Activity » Using the listing below, set down each line from the line containing "- Secondary: Light Green (#E8F5E8)" through the line containing "5. **🌅 Sunset Orange**", both ends included, exactly and with nothing added.

** Opening Provided data block **

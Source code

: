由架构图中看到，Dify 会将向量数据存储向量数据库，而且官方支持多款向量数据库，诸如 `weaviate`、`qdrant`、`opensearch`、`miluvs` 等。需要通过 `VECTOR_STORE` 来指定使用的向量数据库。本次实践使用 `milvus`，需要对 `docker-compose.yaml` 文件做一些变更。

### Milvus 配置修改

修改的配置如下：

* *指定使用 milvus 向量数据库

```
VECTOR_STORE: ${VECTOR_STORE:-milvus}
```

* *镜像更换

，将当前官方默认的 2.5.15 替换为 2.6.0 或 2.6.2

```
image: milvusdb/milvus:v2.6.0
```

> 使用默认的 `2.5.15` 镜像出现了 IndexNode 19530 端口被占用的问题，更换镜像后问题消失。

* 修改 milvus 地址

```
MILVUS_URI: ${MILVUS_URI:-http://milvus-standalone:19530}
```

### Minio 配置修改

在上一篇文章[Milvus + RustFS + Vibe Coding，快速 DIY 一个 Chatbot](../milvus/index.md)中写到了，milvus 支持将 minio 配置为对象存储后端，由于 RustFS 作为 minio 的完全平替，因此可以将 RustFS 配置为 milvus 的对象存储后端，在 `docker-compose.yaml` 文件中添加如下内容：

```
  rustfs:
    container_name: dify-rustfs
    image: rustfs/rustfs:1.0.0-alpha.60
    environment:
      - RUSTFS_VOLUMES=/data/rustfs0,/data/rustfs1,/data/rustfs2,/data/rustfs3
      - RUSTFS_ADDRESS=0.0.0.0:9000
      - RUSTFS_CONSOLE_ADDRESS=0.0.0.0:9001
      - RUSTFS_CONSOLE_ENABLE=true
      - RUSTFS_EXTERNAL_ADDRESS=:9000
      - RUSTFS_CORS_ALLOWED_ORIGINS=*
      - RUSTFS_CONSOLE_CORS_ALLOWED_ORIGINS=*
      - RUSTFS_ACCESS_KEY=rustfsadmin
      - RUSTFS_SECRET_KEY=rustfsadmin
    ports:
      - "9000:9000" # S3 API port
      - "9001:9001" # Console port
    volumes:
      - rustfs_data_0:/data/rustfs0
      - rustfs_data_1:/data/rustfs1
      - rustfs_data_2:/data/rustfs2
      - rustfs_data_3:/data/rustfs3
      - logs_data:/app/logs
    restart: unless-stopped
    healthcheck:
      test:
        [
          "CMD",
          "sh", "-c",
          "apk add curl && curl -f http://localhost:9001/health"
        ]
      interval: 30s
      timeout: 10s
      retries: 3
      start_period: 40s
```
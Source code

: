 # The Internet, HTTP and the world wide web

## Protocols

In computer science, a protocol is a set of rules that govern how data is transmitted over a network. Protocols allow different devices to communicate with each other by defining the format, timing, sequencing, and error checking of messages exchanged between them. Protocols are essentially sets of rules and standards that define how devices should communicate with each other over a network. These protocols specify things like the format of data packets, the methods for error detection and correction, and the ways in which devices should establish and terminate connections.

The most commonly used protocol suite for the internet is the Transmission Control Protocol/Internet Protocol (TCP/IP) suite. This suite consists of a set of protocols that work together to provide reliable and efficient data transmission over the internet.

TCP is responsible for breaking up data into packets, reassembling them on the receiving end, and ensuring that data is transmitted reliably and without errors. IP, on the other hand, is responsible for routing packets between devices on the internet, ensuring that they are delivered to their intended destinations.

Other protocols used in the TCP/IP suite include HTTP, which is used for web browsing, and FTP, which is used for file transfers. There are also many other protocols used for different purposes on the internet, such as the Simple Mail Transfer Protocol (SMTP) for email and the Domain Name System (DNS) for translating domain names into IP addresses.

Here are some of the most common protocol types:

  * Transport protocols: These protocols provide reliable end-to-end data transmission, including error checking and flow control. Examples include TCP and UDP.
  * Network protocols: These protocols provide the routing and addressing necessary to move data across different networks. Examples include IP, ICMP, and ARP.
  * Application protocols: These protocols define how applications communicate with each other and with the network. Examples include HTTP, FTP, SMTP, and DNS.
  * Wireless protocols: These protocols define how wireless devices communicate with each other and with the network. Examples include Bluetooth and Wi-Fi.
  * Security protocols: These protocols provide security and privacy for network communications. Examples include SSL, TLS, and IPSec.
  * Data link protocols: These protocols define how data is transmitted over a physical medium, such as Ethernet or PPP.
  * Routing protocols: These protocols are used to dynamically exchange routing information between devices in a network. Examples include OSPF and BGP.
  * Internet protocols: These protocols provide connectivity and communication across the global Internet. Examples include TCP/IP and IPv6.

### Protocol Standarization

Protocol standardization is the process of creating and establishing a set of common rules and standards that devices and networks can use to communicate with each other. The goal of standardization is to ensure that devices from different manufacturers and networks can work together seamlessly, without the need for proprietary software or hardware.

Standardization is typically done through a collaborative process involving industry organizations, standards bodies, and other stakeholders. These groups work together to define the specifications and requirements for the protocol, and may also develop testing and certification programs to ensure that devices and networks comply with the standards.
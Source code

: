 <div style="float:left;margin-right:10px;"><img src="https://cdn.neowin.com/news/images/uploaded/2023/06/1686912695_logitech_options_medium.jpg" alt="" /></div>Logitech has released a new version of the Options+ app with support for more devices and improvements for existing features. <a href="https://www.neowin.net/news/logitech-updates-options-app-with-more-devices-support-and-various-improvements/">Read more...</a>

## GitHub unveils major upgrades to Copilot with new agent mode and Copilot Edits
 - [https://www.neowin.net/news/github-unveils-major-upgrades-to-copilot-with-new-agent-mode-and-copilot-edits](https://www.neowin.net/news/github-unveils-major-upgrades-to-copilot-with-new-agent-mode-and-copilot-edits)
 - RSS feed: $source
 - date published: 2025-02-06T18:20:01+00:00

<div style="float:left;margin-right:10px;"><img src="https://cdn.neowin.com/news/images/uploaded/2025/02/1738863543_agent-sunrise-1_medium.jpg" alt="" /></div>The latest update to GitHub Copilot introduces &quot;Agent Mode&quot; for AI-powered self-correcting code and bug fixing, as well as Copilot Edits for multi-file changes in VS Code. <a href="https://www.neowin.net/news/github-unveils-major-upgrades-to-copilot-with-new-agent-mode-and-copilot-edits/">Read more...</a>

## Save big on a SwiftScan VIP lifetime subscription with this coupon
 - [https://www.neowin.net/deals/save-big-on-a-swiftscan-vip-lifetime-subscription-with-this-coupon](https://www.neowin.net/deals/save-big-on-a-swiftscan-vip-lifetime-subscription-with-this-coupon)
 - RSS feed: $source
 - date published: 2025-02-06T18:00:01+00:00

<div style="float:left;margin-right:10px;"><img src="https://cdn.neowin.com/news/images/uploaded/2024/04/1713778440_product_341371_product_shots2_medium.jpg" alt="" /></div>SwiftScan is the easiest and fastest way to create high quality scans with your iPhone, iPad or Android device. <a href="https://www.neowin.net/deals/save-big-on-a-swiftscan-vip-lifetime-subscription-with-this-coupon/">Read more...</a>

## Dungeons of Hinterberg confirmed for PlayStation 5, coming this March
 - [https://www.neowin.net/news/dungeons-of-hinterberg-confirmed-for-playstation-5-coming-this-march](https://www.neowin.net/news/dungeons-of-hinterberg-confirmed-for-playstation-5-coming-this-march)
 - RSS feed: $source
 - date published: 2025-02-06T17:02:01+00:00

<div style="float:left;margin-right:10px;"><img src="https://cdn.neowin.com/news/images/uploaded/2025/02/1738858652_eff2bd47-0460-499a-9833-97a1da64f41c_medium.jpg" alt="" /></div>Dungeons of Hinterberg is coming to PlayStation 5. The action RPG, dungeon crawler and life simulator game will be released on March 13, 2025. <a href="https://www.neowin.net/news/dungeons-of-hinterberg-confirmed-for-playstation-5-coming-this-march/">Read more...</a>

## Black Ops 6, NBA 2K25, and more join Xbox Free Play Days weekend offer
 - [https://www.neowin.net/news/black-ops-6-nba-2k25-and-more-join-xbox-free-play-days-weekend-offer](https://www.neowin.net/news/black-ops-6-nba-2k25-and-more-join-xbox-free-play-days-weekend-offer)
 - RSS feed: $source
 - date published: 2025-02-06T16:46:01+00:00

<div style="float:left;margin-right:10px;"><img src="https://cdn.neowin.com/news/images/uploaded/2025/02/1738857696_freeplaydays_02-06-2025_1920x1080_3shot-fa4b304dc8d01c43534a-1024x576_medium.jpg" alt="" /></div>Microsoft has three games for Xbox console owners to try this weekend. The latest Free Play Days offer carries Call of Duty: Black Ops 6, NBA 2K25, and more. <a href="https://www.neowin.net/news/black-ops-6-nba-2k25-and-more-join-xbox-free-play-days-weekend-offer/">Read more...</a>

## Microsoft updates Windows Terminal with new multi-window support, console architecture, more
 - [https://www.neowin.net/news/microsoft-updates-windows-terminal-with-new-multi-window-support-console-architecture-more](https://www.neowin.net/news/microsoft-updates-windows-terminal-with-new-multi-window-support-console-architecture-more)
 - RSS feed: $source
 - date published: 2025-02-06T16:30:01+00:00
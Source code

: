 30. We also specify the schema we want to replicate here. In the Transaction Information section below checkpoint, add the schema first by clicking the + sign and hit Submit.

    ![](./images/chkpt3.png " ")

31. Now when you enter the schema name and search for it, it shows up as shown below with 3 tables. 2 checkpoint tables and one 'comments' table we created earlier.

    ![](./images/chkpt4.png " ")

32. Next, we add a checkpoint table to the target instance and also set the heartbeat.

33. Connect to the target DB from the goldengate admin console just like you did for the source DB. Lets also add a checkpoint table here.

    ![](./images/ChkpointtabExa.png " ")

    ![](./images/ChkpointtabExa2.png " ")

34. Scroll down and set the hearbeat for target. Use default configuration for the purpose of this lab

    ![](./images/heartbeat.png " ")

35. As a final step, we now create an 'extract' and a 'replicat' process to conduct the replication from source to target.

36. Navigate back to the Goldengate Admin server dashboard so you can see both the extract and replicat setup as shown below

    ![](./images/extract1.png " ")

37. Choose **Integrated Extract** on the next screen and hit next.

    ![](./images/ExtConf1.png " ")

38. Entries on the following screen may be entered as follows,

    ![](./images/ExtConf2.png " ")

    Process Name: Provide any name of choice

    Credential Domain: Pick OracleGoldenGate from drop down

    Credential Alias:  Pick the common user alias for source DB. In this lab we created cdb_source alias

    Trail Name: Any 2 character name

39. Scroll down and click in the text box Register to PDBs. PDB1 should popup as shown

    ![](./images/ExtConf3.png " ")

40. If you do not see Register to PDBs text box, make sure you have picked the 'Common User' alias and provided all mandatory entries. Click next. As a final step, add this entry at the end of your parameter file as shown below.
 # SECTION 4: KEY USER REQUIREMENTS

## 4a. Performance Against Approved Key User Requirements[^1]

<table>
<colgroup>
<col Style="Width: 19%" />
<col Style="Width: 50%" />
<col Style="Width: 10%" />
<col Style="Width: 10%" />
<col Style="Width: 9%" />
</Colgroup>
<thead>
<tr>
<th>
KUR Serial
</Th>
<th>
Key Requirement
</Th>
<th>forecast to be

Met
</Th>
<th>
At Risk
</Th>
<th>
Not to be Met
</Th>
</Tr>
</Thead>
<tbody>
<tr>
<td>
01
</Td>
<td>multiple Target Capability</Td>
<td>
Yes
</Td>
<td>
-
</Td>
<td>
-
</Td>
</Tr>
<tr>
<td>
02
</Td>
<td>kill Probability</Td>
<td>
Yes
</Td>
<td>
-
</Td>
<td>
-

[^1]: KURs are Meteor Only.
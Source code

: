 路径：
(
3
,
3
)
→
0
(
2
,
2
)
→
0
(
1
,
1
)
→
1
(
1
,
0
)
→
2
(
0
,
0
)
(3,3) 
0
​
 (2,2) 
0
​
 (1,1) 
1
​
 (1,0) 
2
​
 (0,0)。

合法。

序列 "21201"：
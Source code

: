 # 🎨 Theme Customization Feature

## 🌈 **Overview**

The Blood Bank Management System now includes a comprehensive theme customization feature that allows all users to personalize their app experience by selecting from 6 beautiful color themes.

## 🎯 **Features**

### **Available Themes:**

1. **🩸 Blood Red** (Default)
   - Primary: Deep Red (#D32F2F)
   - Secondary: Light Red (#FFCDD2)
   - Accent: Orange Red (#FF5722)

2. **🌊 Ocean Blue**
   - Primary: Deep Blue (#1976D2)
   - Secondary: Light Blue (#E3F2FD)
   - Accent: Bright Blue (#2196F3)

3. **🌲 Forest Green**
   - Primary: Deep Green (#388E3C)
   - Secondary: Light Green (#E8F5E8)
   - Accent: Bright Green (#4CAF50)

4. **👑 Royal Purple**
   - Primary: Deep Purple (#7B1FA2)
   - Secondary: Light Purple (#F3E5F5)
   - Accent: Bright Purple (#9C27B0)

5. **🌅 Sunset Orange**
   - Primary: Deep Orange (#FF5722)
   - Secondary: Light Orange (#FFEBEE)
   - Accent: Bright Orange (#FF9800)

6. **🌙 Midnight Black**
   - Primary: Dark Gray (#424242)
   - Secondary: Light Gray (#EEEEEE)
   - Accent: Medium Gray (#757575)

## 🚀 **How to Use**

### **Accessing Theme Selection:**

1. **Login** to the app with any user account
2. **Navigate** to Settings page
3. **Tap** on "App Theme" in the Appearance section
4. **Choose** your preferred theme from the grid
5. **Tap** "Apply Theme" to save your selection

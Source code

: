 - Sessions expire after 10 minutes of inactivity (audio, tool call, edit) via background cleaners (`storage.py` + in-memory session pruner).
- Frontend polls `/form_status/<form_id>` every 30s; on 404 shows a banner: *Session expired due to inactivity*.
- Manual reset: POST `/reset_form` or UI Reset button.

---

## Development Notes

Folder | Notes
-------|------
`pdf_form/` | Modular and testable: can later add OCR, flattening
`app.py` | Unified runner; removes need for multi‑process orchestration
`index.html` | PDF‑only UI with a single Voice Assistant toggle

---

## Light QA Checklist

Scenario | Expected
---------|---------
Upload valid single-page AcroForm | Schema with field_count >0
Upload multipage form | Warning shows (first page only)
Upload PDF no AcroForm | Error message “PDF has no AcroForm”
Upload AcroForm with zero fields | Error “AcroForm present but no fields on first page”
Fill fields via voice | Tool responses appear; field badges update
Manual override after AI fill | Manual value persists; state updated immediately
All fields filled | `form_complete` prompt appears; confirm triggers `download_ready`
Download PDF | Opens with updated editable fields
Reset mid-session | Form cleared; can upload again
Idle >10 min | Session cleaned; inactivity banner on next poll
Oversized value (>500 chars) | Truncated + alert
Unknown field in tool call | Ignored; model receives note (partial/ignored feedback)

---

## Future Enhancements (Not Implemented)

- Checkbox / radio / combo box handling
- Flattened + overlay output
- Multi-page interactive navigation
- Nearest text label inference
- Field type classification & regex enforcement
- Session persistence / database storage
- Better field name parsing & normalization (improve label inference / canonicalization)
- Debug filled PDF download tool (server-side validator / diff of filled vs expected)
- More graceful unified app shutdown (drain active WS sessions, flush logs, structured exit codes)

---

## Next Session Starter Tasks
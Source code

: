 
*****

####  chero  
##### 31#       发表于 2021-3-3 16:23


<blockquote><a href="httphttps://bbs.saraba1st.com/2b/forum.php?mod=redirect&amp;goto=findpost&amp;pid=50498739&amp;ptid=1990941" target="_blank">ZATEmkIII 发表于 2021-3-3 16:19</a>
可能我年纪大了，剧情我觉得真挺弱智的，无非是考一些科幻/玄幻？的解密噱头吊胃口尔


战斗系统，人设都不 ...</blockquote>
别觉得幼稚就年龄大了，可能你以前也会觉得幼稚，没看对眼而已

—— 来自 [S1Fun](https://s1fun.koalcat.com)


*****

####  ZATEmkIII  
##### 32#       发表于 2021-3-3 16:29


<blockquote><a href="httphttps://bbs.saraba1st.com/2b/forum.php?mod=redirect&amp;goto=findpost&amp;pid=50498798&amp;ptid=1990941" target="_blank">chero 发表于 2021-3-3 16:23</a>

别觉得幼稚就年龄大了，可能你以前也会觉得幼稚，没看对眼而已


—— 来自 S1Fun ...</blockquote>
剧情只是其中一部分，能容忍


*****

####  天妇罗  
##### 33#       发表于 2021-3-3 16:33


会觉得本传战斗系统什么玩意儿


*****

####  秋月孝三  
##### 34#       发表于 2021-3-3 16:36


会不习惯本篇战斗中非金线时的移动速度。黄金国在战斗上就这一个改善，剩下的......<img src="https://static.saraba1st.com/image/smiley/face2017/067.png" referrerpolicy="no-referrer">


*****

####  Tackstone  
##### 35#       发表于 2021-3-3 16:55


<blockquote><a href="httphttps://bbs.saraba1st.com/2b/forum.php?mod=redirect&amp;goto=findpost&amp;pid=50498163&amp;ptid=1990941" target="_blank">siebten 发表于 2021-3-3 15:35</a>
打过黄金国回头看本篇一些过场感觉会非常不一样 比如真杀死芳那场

** Closing Provided data block **

Answer »
   - Secondary: Light Green (#E8F5E8)
   - Accent: Bright Green (#4CAF50)

4. **👑 Royal Purple**
   - Primary: Deep Purple (#7B1FA2)
   - Secondary: Light Purple (#F3E5F5)
   - Accent: Bright Purple (#9C27B0)

5. **🌅 Sunset Orange**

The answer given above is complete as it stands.